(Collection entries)

/---

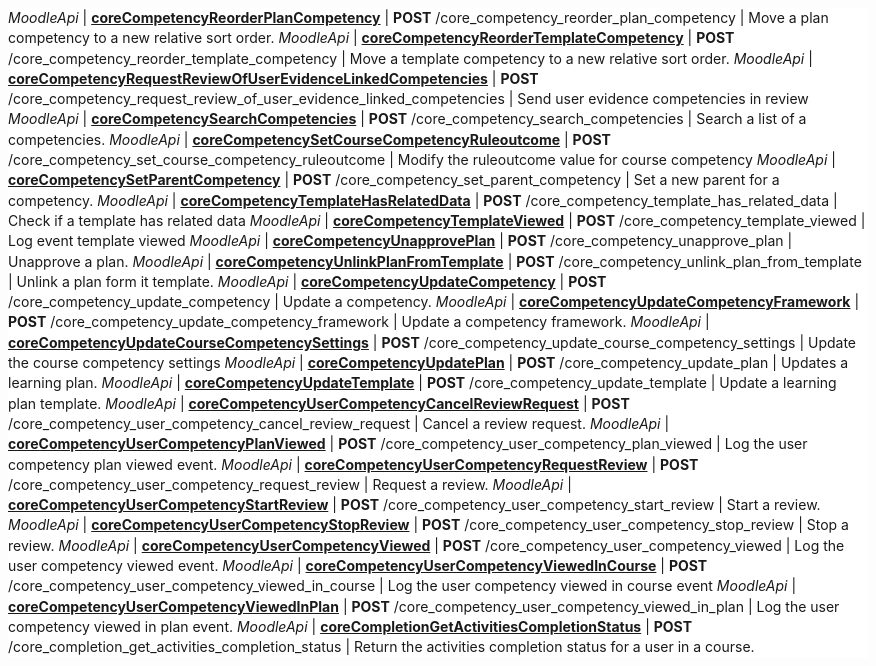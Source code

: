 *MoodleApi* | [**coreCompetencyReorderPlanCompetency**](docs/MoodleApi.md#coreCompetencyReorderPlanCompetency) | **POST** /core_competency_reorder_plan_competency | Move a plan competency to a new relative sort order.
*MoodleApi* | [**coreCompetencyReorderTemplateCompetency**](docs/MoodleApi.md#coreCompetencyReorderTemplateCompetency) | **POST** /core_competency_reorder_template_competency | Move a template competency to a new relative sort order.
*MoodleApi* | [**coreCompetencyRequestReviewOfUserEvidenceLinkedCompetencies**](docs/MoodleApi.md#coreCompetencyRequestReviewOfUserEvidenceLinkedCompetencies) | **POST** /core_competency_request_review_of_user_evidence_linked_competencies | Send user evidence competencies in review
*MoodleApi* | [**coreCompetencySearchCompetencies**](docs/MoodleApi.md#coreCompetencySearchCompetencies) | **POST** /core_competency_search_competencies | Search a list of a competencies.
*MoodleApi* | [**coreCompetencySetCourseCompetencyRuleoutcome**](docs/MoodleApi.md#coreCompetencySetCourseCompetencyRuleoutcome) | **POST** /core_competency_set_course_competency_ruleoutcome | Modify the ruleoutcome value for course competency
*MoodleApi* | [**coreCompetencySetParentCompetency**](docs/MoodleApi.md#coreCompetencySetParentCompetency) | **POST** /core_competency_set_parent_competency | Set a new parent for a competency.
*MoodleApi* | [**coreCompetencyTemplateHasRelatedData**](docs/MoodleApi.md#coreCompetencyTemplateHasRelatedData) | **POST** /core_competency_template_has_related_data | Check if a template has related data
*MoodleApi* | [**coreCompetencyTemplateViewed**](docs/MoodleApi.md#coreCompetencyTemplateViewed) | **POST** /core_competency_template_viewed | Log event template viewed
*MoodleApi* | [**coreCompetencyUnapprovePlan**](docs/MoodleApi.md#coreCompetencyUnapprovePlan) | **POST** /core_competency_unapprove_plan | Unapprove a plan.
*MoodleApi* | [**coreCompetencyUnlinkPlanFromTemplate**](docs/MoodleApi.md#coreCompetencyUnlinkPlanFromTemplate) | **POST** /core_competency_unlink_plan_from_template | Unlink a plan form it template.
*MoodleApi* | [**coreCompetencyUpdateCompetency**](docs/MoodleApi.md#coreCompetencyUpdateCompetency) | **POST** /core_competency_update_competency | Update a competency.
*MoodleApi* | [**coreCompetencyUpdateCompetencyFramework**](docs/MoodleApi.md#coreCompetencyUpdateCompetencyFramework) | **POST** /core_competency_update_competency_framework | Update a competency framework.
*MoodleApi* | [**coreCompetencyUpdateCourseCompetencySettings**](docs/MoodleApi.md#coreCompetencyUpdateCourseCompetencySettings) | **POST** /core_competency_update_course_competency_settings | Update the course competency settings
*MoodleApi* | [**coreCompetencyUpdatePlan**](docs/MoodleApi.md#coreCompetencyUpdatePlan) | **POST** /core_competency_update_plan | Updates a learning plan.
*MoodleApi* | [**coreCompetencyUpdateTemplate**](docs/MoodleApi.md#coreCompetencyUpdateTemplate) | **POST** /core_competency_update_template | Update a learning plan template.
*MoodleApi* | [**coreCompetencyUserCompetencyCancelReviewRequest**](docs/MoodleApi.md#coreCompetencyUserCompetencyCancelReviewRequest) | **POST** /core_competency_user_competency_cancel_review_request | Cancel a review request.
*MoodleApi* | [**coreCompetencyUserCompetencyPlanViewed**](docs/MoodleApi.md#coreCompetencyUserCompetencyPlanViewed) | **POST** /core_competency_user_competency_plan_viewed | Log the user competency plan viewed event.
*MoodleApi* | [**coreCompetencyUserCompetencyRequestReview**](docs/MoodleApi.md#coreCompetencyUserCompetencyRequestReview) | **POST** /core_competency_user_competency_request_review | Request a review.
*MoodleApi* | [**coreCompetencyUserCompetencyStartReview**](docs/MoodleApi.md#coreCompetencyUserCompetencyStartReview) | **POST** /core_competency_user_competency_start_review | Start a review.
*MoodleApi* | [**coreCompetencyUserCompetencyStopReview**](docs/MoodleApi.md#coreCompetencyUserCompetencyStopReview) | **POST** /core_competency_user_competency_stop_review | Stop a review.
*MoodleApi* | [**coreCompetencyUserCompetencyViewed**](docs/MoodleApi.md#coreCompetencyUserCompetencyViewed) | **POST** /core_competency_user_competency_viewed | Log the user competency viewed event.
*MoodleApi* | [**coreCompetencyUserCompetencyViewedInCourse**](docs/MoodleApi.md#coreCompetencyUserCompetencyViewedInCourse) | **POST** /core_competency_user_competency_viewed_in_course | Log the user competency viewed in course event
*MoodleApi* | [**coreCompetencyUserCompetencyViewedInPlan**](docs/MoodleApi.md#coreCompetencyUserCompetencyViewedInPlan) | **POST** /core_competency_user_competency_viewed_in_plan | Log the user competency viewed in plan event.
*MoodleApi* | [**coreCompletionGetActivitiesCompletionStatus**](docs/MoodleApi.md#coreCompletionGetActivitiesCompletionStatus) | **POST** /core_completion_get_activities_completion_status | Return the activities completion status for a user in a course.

\---
/---

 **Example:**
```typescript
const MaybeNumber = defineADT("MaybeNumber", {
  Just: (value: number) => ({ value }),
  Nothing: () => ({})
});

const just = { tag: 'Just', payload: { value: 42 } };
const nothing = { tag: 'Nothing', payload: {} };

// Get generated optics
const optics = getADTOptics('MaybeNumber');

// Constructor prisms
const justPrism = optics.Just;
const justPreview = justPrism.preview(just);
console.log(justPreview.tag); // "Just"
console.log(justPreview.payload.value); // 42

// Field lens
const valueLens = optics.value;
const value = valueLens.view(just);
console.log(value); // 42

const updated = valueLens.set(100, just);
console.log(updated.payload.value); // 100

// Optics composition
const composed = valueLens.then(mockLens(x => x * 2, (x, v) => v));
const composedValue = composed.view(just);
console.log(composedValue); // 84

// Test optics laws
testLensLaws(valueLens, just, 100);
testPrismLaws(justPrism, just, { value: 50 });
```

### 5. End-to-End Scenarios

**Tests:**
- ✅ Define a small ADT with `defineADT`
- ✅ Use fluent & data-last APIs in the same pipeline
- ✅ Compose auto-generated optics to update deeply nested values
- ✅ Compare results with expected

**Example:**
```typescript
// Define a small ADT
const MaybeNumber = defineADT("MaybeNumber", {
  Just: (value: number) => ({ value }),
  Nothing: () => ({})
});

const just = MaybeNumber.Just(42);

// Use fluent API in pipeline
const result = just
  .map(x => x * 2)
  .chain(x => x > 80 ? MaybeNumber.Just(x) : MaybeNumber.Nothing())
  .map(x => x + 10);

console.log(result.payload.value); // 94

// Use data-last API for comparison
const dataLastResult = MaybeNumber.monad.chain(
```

\---

Instructions for the task →
Scan the entries above and copy each line where "payload" occurs.

Answer space →
const just = { tag: 'Just', payload: { value: 42 } };
const nothing = { tag: 'Nothing', payload: {} };
console.log(justPreview.payload.value); // 42
console.log(updated.payload.value); // 100
console.log(result.payload.value); // 94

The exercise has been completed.